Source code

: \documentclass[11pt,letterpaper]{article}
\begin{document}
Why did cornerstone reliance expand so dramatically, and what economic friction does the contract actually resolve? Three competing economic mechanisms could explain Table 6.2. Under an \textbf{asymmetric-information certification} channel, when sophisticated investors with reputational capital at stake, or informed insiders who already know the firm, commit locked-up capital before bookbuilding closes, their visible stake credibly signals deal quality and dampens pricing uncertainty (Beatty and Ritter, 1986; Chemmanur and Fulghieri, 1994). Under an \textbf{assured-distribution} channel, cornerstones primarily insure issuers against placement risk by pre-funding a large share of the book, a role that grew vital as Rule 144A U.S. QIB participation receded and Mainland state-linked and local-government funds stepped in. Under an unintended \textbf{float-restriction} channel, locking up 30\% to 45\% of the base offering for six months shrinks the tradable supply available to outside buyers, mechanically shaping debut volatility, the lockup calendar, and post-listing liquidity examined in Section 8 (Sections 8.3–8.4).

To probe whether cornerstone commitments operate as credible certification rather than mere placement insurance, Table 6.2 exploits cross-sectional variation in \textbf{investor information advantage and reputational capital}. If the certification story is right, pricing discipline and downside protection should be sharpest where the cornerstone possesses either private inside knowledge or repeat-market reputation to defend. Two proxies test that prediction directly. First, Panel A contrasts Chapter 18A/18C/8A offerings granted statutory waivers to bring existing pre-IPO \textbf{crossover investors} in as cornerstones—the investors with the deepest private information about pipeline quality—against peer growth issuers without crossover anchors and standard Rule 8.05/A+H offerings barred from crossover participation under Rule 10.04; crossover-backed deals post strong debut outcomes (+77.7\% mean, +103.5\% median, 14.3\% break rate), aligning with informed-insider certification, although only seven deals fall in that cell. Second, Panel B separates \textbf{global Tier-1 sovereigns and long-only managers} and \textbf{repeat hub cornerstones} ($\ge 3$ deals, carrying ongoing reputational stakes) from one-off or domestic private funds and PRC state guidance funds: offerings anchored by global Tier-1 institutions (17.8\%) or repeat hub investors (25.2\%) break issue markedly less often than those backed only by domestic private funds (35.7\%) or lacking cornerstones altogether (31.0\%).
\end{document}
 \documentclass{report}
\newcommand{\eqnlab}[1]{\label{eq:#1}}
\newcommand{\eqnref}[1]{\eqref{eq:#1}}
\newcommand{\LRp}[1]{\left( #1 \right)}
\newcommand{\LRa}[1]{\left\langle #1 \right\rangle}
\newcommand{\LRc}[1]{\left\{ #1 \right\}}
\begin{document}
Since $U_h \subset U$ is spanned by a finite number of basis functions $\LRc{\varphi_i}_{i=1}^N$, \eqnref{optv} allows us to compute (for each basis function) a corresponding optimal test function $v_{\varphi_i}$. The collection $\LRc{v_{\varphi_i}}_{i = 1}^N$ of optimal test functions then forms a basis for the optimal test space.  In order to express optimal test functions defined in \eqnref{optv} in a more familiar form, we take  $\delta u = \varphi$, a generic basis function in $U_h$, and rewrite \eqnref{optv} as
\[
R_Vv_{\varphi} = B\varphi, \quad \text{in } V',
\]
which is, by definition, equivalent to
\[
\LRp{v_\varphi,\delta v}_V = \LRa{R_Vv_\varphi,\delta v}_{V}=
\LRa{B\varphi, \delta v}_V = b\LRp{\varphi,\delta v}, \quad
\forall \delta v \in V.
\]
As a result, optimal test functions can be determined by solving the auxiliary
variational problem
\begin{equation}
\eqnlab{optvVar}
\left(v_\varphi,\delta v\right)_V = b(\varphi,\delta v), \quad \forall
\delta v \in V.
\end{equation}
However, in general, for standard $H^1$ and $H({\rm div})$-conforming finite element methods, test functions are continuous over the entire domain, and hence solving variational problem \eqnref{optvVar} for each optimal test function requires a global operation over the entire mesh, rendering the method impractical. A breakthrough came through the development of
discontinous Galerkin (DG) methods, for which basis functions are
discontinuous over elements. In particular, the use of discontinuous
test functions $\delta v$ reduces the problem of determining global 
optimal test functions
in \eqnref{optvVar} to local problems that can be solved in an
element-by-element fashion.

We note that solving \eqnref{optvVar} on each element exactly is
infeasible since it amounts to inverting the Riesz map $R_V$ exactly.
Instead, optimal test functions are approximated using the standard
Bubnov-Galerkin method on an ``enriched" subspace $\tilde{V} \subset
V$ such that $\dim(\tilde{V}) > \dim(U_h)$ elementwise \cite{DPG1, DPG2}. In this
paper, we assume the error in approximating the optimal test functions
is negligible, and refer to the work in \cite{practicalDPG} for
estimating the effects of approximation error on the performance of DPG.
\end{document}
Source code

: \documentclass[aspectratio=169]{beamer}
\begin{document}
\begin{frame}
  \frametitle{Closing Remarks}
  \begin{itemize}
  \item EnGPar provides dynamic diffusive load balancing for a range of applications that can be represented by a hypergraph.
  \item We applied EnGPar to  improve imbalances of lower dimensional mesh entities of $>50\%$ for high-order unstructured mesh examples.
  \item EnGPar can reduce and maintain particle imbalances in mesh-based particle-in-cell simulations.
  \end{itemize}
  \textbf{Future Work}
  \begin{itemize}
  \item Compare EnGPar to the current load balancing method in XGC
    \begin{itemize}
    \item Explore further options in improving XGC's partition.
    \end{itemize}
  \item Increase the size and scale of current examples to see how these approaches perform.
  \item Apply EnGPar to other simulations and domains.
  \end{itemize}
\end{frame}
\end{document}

▶ [Assigned task]:
Identify the lines in the entries above that contain "balancing", then copy them out.

▶ [Result]:
  \item EnGPar provides dynamic diffusive load balancing for a range of applications that can be represented by a hypergraph.
  \item Compare EnGPar to the current load balancing method in XGC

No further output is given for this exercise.